- TO DO
Where in the records does the word "frac" appear? Copy each line that holds it.

● ● ● ●

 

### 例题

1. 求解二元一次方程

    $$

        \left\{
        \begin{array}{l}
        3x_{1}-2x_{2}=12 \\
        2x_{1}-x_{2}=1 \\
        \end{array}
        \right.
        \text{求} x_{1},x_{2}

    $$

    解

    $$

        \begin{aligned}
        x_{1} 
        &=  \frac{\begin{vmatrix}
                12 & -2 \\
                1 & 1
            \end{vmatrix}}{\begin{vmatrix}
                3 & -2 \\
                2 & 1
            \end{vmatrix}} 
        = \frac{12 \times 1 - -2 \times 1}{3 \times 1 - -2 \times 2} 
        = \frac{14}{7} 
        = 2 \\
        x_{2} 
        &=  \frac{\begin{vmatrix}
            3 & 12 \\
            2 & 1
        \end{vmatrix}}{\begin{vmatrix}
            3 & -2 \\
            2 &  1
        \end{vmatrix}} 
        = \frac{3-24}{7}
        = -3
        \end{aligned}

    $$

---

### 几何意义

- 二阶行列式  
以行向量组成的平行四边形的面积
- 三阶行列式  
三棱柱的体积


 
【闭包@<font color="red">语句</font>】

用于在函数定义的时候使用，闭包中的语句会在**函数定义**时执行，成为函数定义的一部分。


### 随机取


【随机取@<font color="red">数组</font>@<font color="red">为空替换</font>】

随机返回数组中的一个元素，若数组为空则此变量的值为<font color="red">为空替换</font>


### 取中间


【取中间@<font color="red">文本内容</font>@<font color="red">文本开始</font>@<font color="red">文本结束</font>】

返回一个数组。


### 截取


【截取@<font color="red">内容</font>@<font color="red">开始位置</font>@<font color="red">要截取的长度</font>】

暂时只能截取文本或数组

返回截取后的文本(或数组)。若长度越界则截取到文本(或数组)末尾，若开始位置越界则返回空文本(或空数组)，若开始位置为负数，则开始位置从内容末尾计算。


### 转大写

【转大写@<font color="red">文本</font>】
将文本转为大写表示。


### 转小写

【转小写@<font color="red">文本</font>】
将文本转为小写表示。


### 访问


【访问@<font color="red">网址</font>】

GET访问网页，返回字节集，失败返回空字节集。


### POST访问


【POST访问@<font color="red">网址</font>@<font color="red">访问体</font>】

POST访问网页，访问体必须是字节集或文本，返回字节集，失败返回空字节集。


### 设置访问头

● ● ● ●

- ANSWER BELOW
        &=  \frac{\begin{vmatrix}
        = \frac{12 \times 1 - -2 \times 1}{3 \times 1 - -2 \times 2} 
        = \frac{14}{7} 
        &=  \frac{\begin{vmatrix}
        = \frac{3-24}{7}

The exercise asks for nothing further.